Berlin/Huaraz (17 March, 2015). A person affected by climate change has made the unprecedented move to launch a claim against a European carbon major, demanding that the company contribute to urgently needed protective measures: Peruvian citizen Saúl Luciano Lliuya, with the help of the renowned environmental lawyer Dr. Roda Verheyen (Hamburg), demands payment for safety works from German utility RWE. Mr Luciano Lliuya’s property as well as large parts of his hometown Huaraz are prone to a so-called glacial lake outburst flood from Lake Palcacocha located upstream from the city. Germanwatch, a German environmental and development organisation, supports Mr Luciano Lliuya’s move against RWE upon his request. If the company’s response to his claim proves unsatisfactory, Mr Luciano Lliuya plans to sue RWE in a German court.

“This move is unparalleled in Europe”, says Christoph Bals, Policy Director of Germanwatch. “The fast-growing risks of glacial melting in this region clearly bear the signature of climate change. Saúl Luciano Lliuya is refusing to be merely a victim and is taking control of his own destiny“. According to a 2013 study, RWE is Europe’s single largest emitter of greenhouse gases. According to a 2014 report, the utility’s contribution to total global emissions since industrialisation is about half a percent. Accordingly, Saúl Luciano Lliuya demands that RWE covers 0.5 percent of the costs associated with the implementation of protective measures for Huaraz.

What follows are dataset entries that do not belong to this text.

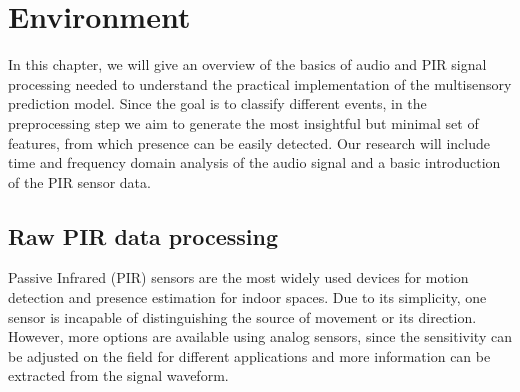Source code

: \chapter{Environment}
\label{chapter:environment}



In this chapter, we will give an overview of the basics of audio and PIR signal processing needed to understand the practical implementation of the multisensory prediction model. Since the goal is to classify different events, in the preprocessing step we aim to generate the most insightful but minimal set of features, from which presence can be easily detected. Our research will include time and frequency domain analysis of the audio signal and a basic introduction of the PIR sensor data.



\section{Raw PIR data processing}

Passive Infrared (PIR) sensors are the most widely used devices for motion detection and presence estimation for indoor spaces. Due to its simplicity, one sensor is incapable of distinguishing the source of movement or its direction. However, more options are available using analog sensors, since the sensitivity can be adjusted on the field for different applications and more information can be extracted from the signal waveform.

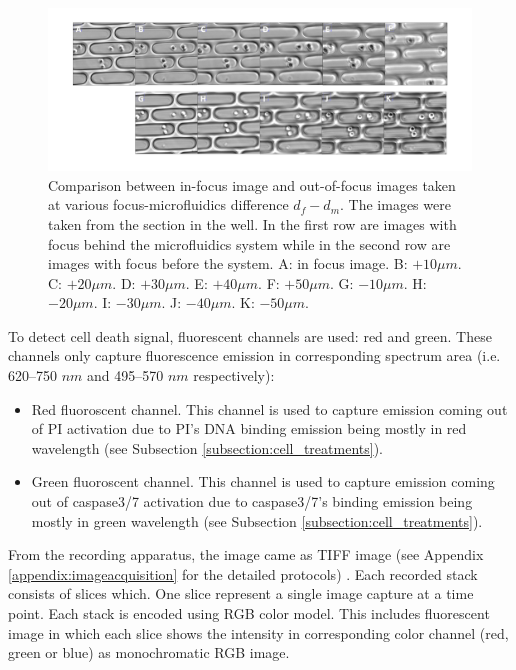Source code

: \documentclass[pdftex,12pt,a4paper]{report}
\begin{document}
\begin{figure}[H]
\centering
\includegraphics[width=\textwidth]{images/focus/pict.png}
\caption{Comparison between in-focus image and out-of-focus images taken at various focus-microfluidics difference $d_f - d_m$. The images were taken from the section in the well. In the first row are images with focus behind the microfluidics system while in the second row are images with focus before the system. A: in focus image. B: $+10 \mu m$. C: $+20 \mu m$. D: $+30 \mu m$. E: $+40 \mu m$. F: $+50 \mu m$. G: $-10 \mu m$. H: $-20 \mu m$. I: $-30 \mu m$. J: $-40 \mu m$. K: $-50 \mu m$.}
\label{fig:focustest}
\end{figure}

To detect cell death signal, fluorescent channels are used: red and green. These channels only capture fluorescence emission in corresponding spectrum area (i.e. 620–750 $nm$ and 495–570 $nm$ respectively):

\begin{itemize}
\item Red fluoroscent channel. This channel is used to capture emission coming out of PI activation due to PI's DNA binding emission being mostly in red wavelength (see Subsection \ref{subsection:cell_treatments}).
\item Green fluoroscent channel. This channel is used to capture emission coming out of caspase3/7 activation due to caspase3/7's binding emission being mostly in green wavelength (see Subsection \ref{subsection:cell_treatments}).
\end{itemize}

From the recording apparatus, the image came as TIFF image (see Appendix \ref{appendix:imageacquisition} for the detailed protocols) \cite{loc2006tiff}. Each recorded stack consists of slices which. One slice represent a single image capture at a time point. Each stack is encoded using RGB color model. This includes fluorescent image in which each slice shows the intensity in corresponding color channel (red, green or blue) as monochromatic RGB image. 
\end{document}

Glacial lake outburst flood threatens the city of Huaraz / IPCC: glacial melting in the Andes is caused by climate change

The Intergovernmental Panel on Climate Change IPCC finds that glacial retreat and melting of the tropical Andean glaciers is attributed to climate change. Glacial lake outburst floods are a growing threat in Huaraz, a small town of fifty-five thousand people, at the foot of the Peruvian Andes. Over a six-year span, a glacial lake located upstream has grown four-fold due to glacial melting. The increase in global temperatures is also associated with glacial pockets breaking, which may cause the lake to overflow. A resulting flood could quickly assume disastrous proportions and cause devastating damage in populated areas. In 1941, thousands fell victim to a flood when an earthquake caused chunks of ice to collapse into this lake – at that time the lake was much smaller than it is today. Since then the risk has dramatically increased, due to climate change. The latest flood was recorded in 2003. Authorities say that there is an acute risk of flooding; they have repeatedly declared a state of emergency. At present, there is no early warning system running, not even a provisional one, which recently stopped working.

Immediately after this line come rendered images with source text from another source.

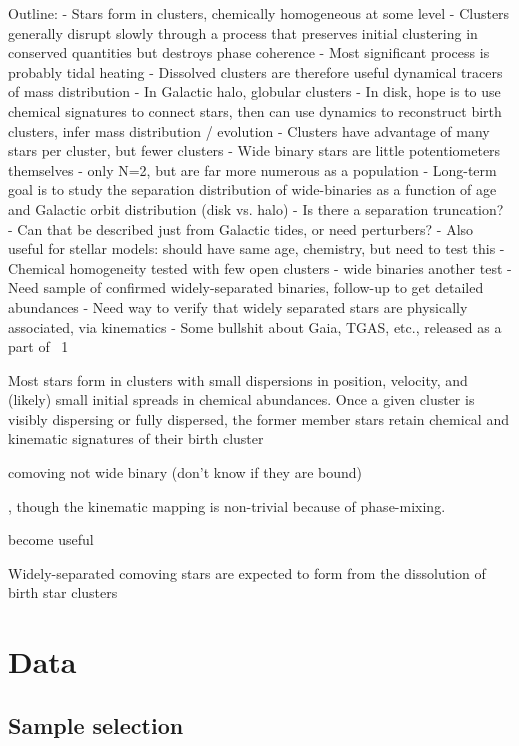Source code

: \documentclass[modern, letterpaper]{aastex61}
\newcommand{\gaia}{\project{Gaia}}
\newcommand{\DR}[1]{\acronym{DR}1}
\begin{document}
Outline:
- Stars form in clusters, chemically homogeneous at some level
- Clusters generally disrupt slowly through a process that preserves initial
  clustering in conserved quantities but destroys phase coherence
- Most significant process is probably tidal heating
- Dissolved clusters are therefore useful dynamical tracers of mass distribution
- In Galactic halo, globular clusters
- In disk, hope is to use chemical signatures to connect stars, then can use
  dynamics to reconstruct birth clusters, infer mass distribution / evolution
- Clusters have advantage of many stars per cluster, but fewer clusters
- Wide binary stars are little potentiometers themselves - only N=2, but are far
  more numerous as a population
- Long-term goal is to study the separation distribution of wide-binaries as a
  function of age and Galactic orbit distribution (disk vs. halo)
    - Is there a separation truncation?
    - Can that be described just from Galactic tides, or need perturbers?
- Also useful for stellar models: should have same age, chemistry, but need to
  test this
    - Chemical homogeneity tested with few open clusters - wide binaries another
      test
    - Need sample of confirmed widely-separated binaries, follow-up to get
      detailed abundances
    - Need way to verify that widely separated stars are physically associated,
      via kinematics
- Some bullshit about Gaia, TGAS, etc., released as a part of \gaia\ \DR{1}\

\cite{Gaia-Collaboration:2016,Gaia-Collaboration:2016a}

Most stars form in clusters with small dispersions in position, velocity, and
(likely) small initial spreads in chemical abundances.
Once a given cluster is visibly dispersing or fully dispersed, the former member
stars retain chemical and kinematic signatures of their birth cluster

comoving not wide binary (don't know if they are bound)

, though
the kinematic mapping is non-trivial because of phase-mixing.

become
useful

Widely-separated comoving stars are expected to form from the dissolution of
birth star clusters


\section{Data}\label{sec:data}

\subsection{Sample selection}\label{sec:sample}
\end{document}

To effectively avert the risk of flooding, glacial lake Palcacocha would need to be drained until further safety works can be implemented, such as building new dams and modernising the existing ones. For the purpose of undertaking these measures, Saúl Luciano Lliuya asks the utility to contribute around 20.000 Euro – this amount accounts for around 0.5 percent of the projected total costs and is equivalent to RWE’s share in global historic emissions.

Christoph Bals: “We support this claim. Those who harm others have to be held accountable for their actions. Thus, Germanwatch expects RWE to develop and implement a new business model so as to avoid causing further damages. In addition, the company has to pay its fair share of financing measures to protect those at risk. If the ‘polluter pays’ principle is not implemented in a market economy, profits are privatised while risks are socialised. Companies that create risks or cause damage to others through their business activity have to shoulder their responsibility and act accordingly.” It should not be a permanent solution that those affected by climate change, often the poorest and most deprived, have to pursue their individual claims for protection and enforce them against the polluters. “There is an increasing number of people whose very existence is threatened by climate change even though they have not contributed to it. We need a political solution to end this scandal, one that obliges the polluters to take responsibility. In the run-up to the Paris climate summit, a new climate agreement could bring new momentum towards this direction”, says Christoph Bals.


About Germanwatch

Germanwatch, based in Bonn and Berlin (Germany), is an independent non-profit organisation engaged for sustainable global development. Finding ways how the most vulnerable people worldwide will be able to deal with the consequences of climate change  is one major focus of the organisation's work. In 2004 Germanwatch drew attention to the risks of Glacial Lake Outburst Floods for the first time. The publication, based on scientific publications, was internationally noted.